My intuition says that I'd need to find $n$ such that $2^n$ is a multiple of list size, to ensure equal probability of selecting every item.
First of all: The number of bits generated by some source of randomness is not necessarily an integer number.
Example: If you roll a dice $n$ times, you'll get $(n\log_2{6}) = 2.5849_\cdots n$ bits of randomness. This is an irrational number.
I'm sure that there are also sources of randomness in a computer system, which can be read by a software, that behave like the dice providing an irrational number of bits when being read.
However, how many bits of entropy would I need to choose a random element from a list that's sized something other than $2^n$?
Using a dice you could do this the following way: You want to pick one of 5 elements using a dice. You roll the dice. If the 6 falls, you roll the dice again. If the 6 falls again, you roll the dice a third time ... until the result is one of the numbers 1 to 5.
However, whatever you do, hypothetically you'll will require an infinite number of dice rolls if the number of list elements has other prime factors than 2 and 3. (In the example: If you always roll the 6, you will keep on rolling the dice endlessly.)
The same is of course true if your source of randomness returns $m$ instead of 6 different values (for example $m=2^n$): If the number of list elements has prime factors that $m$ does not have, you might require an infinite amount of random data (in the worst case) if you want to have exactly the same probability for all list elements.
Proof:
Let's say you found a method to select one list element by not reading more than $k$ elements from your source of randomness. (Example: You have found a method to select one list element using no more than $k$ dice rolls.)
Then you can simply continue reading data until $k$ elements are read. (Example: If you need less than $k$ dice rolls, you simply continue rolling the dice ignoring the result until you rolled the dice exactly $k$ times.)
This means that you also have a method to select one list element by reading exactly $k$ elements from the source of randomness.
However, after reading $k$ elements from the source of randomness, you have one of $m^k$ different results. (Example: After rolling the dice $k$ times, you have one of $6^k$ different results.)
If you select one of $i$ elements using a random number in the range $1_\cdots m^k$ and $m^k$ is not a multiple of $i$, not all elements in the list will have the same probability.
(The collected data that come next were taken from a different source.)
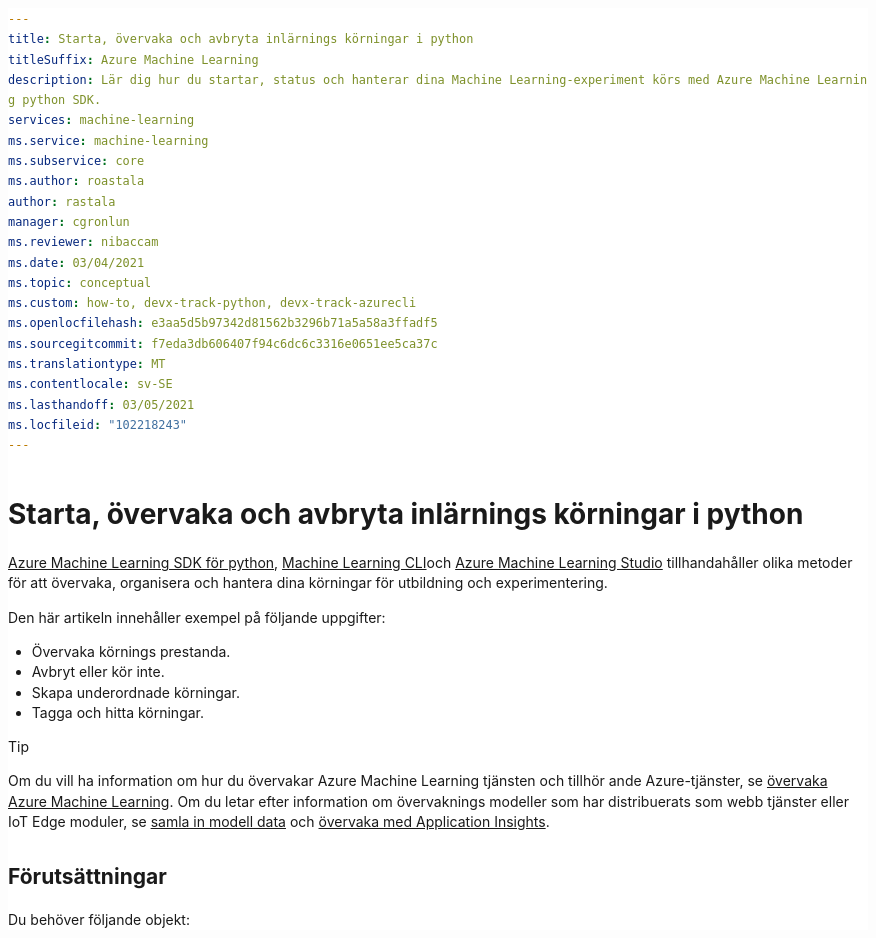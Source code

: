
 ```yaml
---
title: Starta, övervaka och avbryta inlärnings körningar i python
titleSuffix: Azure Machine Learning
description: Lär dig hur du startar, status och hanterar dina Machine Learning-experiment körs med Azure Machine Learning python SDK.
services: machine-learning
ms.service: machine-learning
ms.subservice: core
ms.author: roastala
author: rastala
manager: cgronlun
ms.reviewer: nibaccam
ms.date: 03/04/2021
ms.topic: conceptual
ms.custom: how-to, devx-track-python, devx-track-azurecli
ms.openlocfilehash: e3aa5d5b97342d81562b3296b71a5a58a3ffadf5
ms.sourcegitcommit: f7eda3db606407f94c6dc6c3316e0651ee5ca37c
ms.translationtype: MT
ms.contentlocale: sv-SE
ms.lasthandoff: 03/05/2021
ms.locfileid: "102218243"
---
```

# <a name="start-monitor-and-cancel-training-runs-in-python"></a>Starta, övervaka och avbryta inlärnings körningar i python

[Azure Machine Learning SDK för python](/python/api/overview/azure/ml/intro?preserve-view=true&view=azure-ml-py), [Machine Learning CLI](reference-azure-machine-learning-cli.md)och [Azure Machine Learning Studio](https://ml.azure.com) tillhandahåller olika metoder för att övervaka, organisera och hantera dina körningar för utbildning och experimentering.

Den här artikeln innehåller exempel på följande uppgifter:

* Övervaka körnings prestanda.
* Avbryt eller kör inte.
* Skapa underordnade körningar.
* Tagga och hitta körningar.

> [!TIP]
> Om du vill ha information om hur du övervakar Azure Machine Learning tjänsten och tillhör ande Azure-tjänster, se [övervaka Azure Machine Learning](monitor-azure-machine-learning.md).
> Om du letar efter information om övervaknings modeller som har distribuerats som webb tjänster eller IoT Edge moduler, se [samla in modell data](how-to-enable-data-collection.md) och [övervaka med Application Insights](how-to-enable-app-insights.md).

## <a name="prerequisites"></a>Förutsättningar

Du behöver följande objekt:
If $i$ has prime factors $m$ does not have, $m^k$ cannot be a multiple of $i$.
However, that doesn't seem to work in practice ...
However, this is a hypothetical question, not a practical one:
In practice, sources of randomness are not ideal: If you use a dice (as an example), the probability will not be $\frac{1}{6}$ for each number, but it will be $\frac{101}{600}$ for one number and $\frac{99}{600}$ for another number.
The same is true for other sources of randomness: Sound cards, temperature sensors ... and whatever sources of randomness exist.
In practice, you would select one of 10 elements the following way if your source of randomness returns an integer number of bits:
Generate a number in the range $0_\cdots (2^{20}-1)$ and calculate modulo 10. Because $2^{20}\text{ mod }10 = 6$, the probability of the list elements $0_\cdots 5$ would be a little higher than for list elements $6_\cdots 9$ assuming an ideal source of randomness.
However, this effect is negligable when considering that the source of randomness is also not ideal.